Ralph Naranjo is Cruising World's technical editor and is the Vandestar chair for the U.S. Naval Academy in Annapolis, MD
Midshipmen at the US Naval Academy are taught that sailboat lifelines are a grab-rail of last resort. They learn that these systems need to be carefully maintained and regularly checked for wear and tear.
1. Now that lower lifelines also play a key role in keeping movable "crew" ballast from going over-the-side, the safety ante has been raised, and it made sense for Navy Sailing and US SAILING to team up and take a closer look at what's involved. Analyzing the bits and pieces of hardware, stainless steel wire, and tubular stanchions that help keep crews on deck proved to be a significant challenge .

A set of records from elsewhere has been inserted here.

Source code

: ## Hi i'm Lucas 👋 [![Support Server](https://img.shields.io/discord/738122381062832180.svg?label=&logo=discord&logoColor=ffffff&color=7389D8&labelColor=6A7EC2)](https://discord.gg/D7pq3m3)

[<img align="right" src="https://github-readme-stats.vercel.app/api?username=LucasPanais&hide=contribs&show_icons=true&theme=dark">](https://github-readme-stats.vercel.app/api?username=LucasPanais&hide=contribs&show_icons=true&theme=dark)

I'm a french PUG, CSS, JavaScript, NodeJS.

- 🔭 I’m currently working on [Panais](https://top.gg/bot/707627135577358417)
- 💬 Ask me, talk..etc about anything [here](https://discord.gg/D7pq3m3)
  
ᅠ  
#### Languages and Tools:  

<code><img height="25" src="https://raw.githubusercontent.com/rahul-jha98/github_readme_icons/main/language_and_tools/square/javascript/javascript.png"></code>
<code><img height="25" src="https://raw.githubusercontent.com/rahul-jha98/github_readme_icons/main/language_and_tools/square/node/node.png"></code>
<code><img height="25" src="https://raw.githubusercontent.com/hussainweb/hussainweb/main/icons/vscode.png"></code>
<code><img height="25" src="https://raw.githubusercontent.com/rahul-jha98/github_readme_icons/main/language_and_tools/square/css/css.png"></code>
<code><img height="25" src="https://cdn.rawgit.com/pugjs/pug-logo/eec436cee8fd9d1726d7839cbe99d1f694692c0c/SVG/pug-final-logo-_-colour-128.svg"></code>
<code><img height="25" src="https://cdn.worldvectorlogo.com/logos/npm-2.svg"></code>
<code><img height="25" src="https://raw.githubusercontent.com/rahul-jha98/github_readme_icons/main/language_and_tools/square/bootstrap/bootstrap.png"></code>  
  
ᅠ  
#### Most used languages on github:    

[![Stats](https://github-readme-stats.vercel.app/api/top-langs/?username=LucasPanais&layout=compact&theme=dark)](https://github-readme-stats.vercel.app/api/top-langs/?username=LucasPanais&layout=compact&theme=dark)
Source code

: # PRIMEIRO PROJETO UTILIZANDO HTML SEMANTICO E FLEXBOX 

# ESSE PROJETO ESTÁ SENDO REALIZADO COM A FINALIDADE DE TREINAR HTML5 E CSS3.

2. Mechanical Engineering majors at the Naval Academy developed a senior research project to analyze the lifeline system found aboard Navy 44's. They designed and oversaw the fabrication of a full scale jig that would be used as a base upon which to erect a life line system identical to what's found aboard the Navy sloops. The mids devised a tension loading system that replicated crew weight hiking against a lower lifeline, and installed instrumentation that measured the loads being imposed at numerous points around the jig.
3. Their initial findings indicated that lifeline wire, especially the 1X19 non coated rigging used on the academy boats, and the swages and hardware stood up well to the loads imposed. Surprisingly, the weak link in the system was the stern pulpit which was the first structure to give way under load.
4. Individual stanchions, swage fittings and other hardware were also tested to failure. Stanchions failed near their base as the tubing was crimped by the socket itself. These deflection failures were gradual, and in an actual sailing context they might prove to be less of a danger than an abrupt parting of the wire itself. Even so, the resulting slack in the lifeline could easily allow a crew member to be swept overboard.
5. During the testing process data was carefully recorded, and after repeated measurements the midshipmen wrote up their results presenting their findings to the academic staff of the Mechanical Engineering Department. The peer review process provided an opportunity to evaluate the results as well as the test protocol itself. It also helped define additional areas that phase two of this project would look into.